(Saved entries)
+++

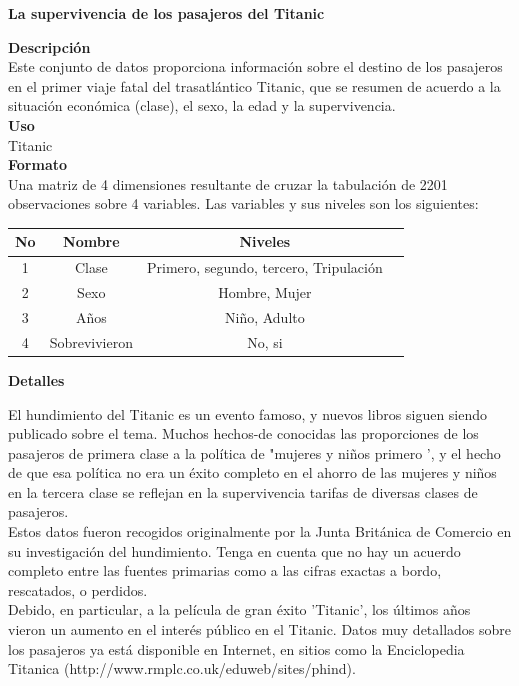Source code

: \documentclass[a4paper]{article}
\begin{document}
\begin{center}
\LARGE{\textbf{La supervivencia de los pasajeros del Titanic}}
\end{center}

\textbf{Descripción}
\\
Este conjunto de datos proporciona información sobre el destino de los pasajeros en el primer viaje fatal del trasatlántico Titanic, que se resumen de acuerdo a la situación económica (clase), el sexo, la edad y la supervivencia.\\

\textbf{Uso}
\\
Titanic\\

\textbf{Formato}
\\
Una matriz de 4 dimensiones resultante de cruzar la tabulación de 2201 observaciones sobre 4 variables. Las variables y sus niveles son los siguientes:

\begin{table}[H]
\centering
\begin{tabular}{ | c | c | c | c | }
  \hline
  No & Nombre & Niveles\\
  \hline
  1	& Clase &	Primero, segundo, tercero, Tripulación\\
  \hline 
  2 & Sexo & Hombre, Mujer\\
  \hline 
  3 & Años & Niño, Adulto\\
  \hline
  4 & Sobrevivieron & No, si\\
  \hline
\end{tabular}
\end{table}

\textbf{Detalles}

El hundimiento del Titanic es un evento famoso, y nuevos libros siguen siendo publicado sobre el tema. Muchos hechos-de conocidas las proporciones de los pasajeros de primera clase a la política de "mujeres y niños primero ', y el hecho de que esa política no era un éxito completo en el ahorro de las mujeres y niños en la tercera clase se reflejan en la supervivencia tarifas de diversas clases de pasajeros.\\

Estos datos fueron recogidos originalmente por la Junta Británica de Comercio en su investigación del hundimiento. Tenga en cuenta que no hay un acuerdo completo entre las fuentes primarias como a las cifras exactas a bordo, rescatados, o perdidos.\\

Debido, en particular, a la película de gran éxito 'Titanic', los últimos años vieron un aumento en el interés público en el Titanic. Datos muy detallados sobre los pasajeros ya está disponible en Internet, en sitios como la Enciclopedia Titanica (http://www.rmplc.co.uk/eduweb/sites/phind).\\
\end{document}

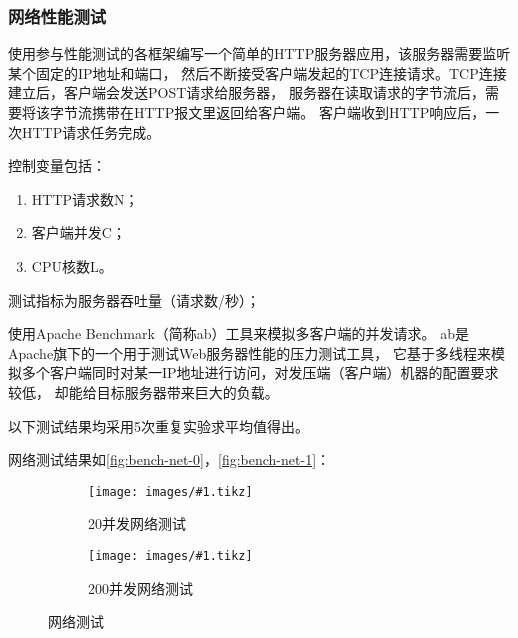 \documentclass[supercite]{HustGraduPaper}
\newcommand{\cfig}[3]{
  \begin{figure}[htb]
    \centering
    \texttt{[image: images/\#1.tikz]}
    \caption{#3}
    \label{fig:#1}
  \end{figure}
}
\newcommand{\sfig}[3]{
  \begin{subfigure}[b]{#2\textwidth}
    \texttt{[image: images/\#1.tikz]}
    \caption{#3}
    \label{fig:#1}
  \end{subfigure}
}
\newcommand{\xfig}[3]{
  \begin{figure}[htb]
    \centering
    #3
    \caption{#2}
    \label{fig:#1}
  \end{figure}
}
\newcommand{\rfig}[1]{\autoref{fig:#1}}
\theoremstyle{definition}
\begin{document}
\subsubsection{网络性能测试}


使用参与性能测试的各框架编写一个简单的HTTP服务器应用，该服务器需要监听某个固定的IP地址和端口，
然后不断接受客户端发起的TCP连接请求。TCP连接建立后，客户端会发送POST请求给服务器，
服务器在读取请求的字节流后，需要将该字节流携带在HTTP报文里返回给客户端。
客户端收到HTTP响应后，一次HTTP请求任务完成。\par

控制变量包括：

\begin{enumerate}[label={(\arabic*)}]
  \item HTTP请求数N；
  \item 客户端并发C；
  \item CPU核数L。
\end{enumerate}

测试指标为服务器吞吐量（请求数/秒）；

使用Apache Benchmark（简称ab）工具来模拟多客户端的并发请求。
ab是Apache旗下的一个用于测试Web服务器性能的压力测试工具，
它基于多线程来模拟多个客户端同时对某一IP地址进行访问，对发压端（客户端）机器的配置要求较低，
却能给目标服务器带来巨大的负载。\par

以下测试结果均采用5次重复实验求平均值得出。\par

网络测试结果如\rfig{bench-net-0}，\rfig{bench-net-1}：\par

%

\xfig{bench-net}{网络测试}{
  \sfig{bench-net-0}{0.4}{20并发网络测试}
  \sfig{bench-net-1}{0.4}{200并发网络测试}
}

\end{document}
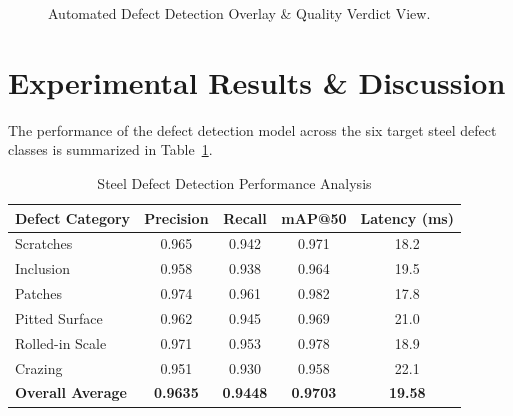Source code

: \documentclass[conference]{IEEEtran}
\begin{document}
\begin{figure}[htbp]
\centering
\caption{Automated Defect Detection Overlay & Quality Verdict View.}
\label{fig:screenshot_detection}
\end{figure}

\section{Experimental Results & Discussion}

The performance of the defect detection model across the six target steel defect classes is summarized in Table~\ref{tab:performance}.

\begin{table}[htbp]
\caption{Steel Defect Detection Performance Analysis}
\begin{center}
\begin{tabular}{lcccc}
\toprule
\textbf{Defect Category} & \textbf{Precision} & \textbf{Recall} & \textbf{mAP@50} & \textbf{Latency (ms)} \\
\midrule
Scratches & 0.965 & 0.942 & 0.971 & 18.2 \\
Inclusion & 0.958 & 0.938 & 0.964 & 19.5 \\
Patches & 0.974 & 0.961 & 0.982 & 17.8 \\
Pitted Surface & 0.962 & 0.945 & 0.969 & 21.0 \\
Rolled-in Scale & 0.971 & 0.953 & 0.978 & 18.9 \\
Crazing & 0.951 & 0.930 & 0.958 & 22.1 \\
\midrule
\textbf{Overall Average} & \textbf{0.9635} & \textbf{0.9448} & \textbf{0.9703} & \textbf{19.58} \\
\bottomrule
\end{tabular}
\label{tab:performance}
\end{center}
\end{table}
\end{document}
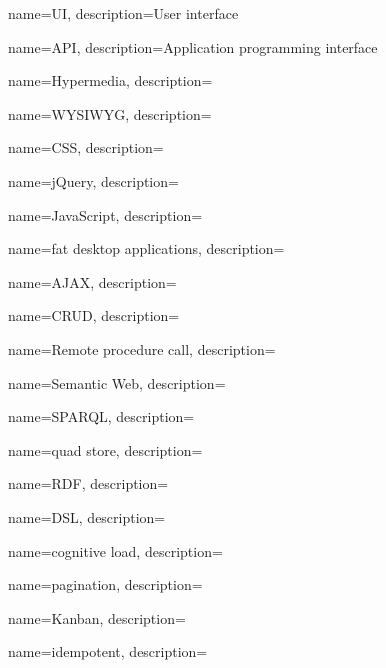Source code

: {
    name={UI},
    description={User interface}
}

{
    name={API},
    description={Application programming interface}
}

{
    name={Hypermedia},
    description={}
}

{
    name={WYSIWYG},
    description={}
}

{
    name={CSS},
    description={}
}

{
    name={jQuery},
    description={}
}

{
    name={JavaScript},
    description={}
}

{
    name={fat desktop applications},
    description={}
}

{
    name={AJAX},
    description={}
}

{
    name={CRUD},
    description={}
}

{
    name={Remote procedure call},
    description={}
}

{
    name={Semantic Web},
    description={}
}

{
    name={SPARQL},
    description={}
}

{
    name={quad store},
    description={}
}

{
    name={RDF},
    description={}
}

{
    name={DSL},
    description={}
}

{
    name={cognitive load},
    description={}
}

{
    name={pagination},
    description={}
}

{
    name={Kanban},
    description={}
}

{
    name={idempotent},
    description={}
}
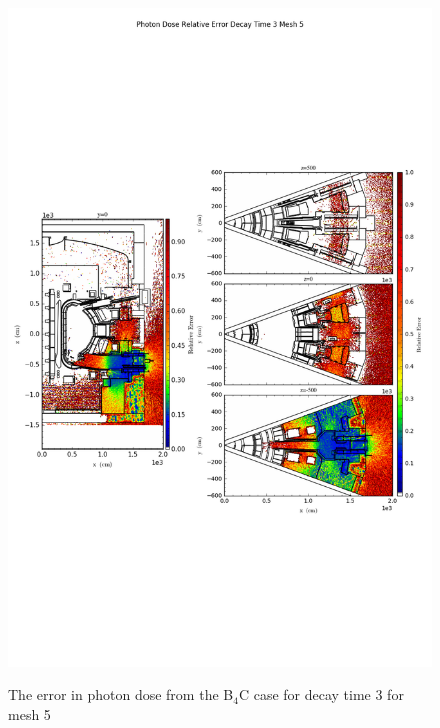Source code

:\begin{figure}[ht!]
\centering
\includegraphics[trim={0cm 9cm 0cm 10cm},clip,scale=0.75]{../plots/final_model_with_b4c/Photon_Dose_Relative_Error_Decay_Time_3_Mesh_5.png}
\label{fig:photons_dc3_no4bc_m5_error}
\caption{The error in photon dose from the B$_4$C case for decay time 3 for mesh 5}
\end{figure}
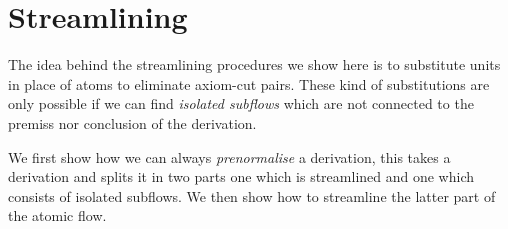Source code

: \documentclass[a4paper]{amsart}
\newtheorem{lem}[thm]{Lemma}
\newtheorem{pro}[thm]{Proposition}
\theoremstyle{remark}
\theoremstyle{definition}
\begin{document}




\section{Streamlining}

The idea behind the streamlining procedures we show here is to substitute units in place of atoms to eliminate axiom-cut pairs. These kind of substitutions are only possible if we can find \emph{isolated subflows} which are not connected to the premiss nor conclusion of the derivation.

We first show how we can always \emph{prenormalise} a derivation, this takes a derivation and splits it in two parts one which is streamlined and one which consists of isolated subflows. We then show how to streamline the latter part of the atomic flow.
\end{document}
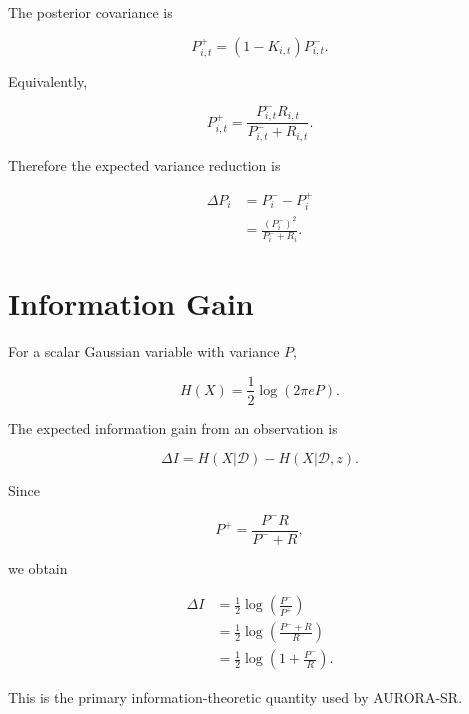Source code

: \documentclass[11pt,a4paper]{article}
\begin{document}
The posterior covariance is

\begin{equation}
P_{i,t}^{+}
=
(1-K_{i,t})P_{i,t}^{-}.
\end{equation}

Equivalently,

\begin{equation}
\boxed{
P_{i,t}^{+}
=
\frac{
P_{i,t}^{-}R_{i,t}
}{
P_{i,t}^{-}+R_{i,t}
}.
}
\end{equation}

Therefore the expected variance reduction is

\begin{align}
\Delta P_i
&=
P_i^{-}-P_i^{+}\\
&=
\frac{
(P_i^{-})^2
}{
P_i^{-}+R_i
}.
\end{align}


\section{Information Gain}

For a scalar Gaussian variable with variance $P$,

\begin{equation}
H(X)
=
\frac12
\log(2\pi eP).
\end{equation}

The expected information gain from an observation is

\begin{equation}
\Delta I
=
H(X|\mathcal D)
-
H(X|\mathcal D,z).
\end{equation}

Since

\begin{equation}
P^+
=
\frac{P^-R}{P^-+R},
\end{equation}

we obtain

\begin{align}
\Delta I
&=
\frac12
\log
\left(
\frac{P^-}{P^+}
\right)\\
&=
\frac12
\log
\left(
\frac{P^-+R}{R}
\right)\\
&=
\boxed{
\frac12
\log
\left(
1+\frac{P^-}{R}
\right).
}
\end{align}

This is the primary information-theoretic quantity used by
AURORA-SR.
\end{document}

+++

How many lines in the records hold the string "item"? Answer with only that number.

* WRITTEN ANSWER *
3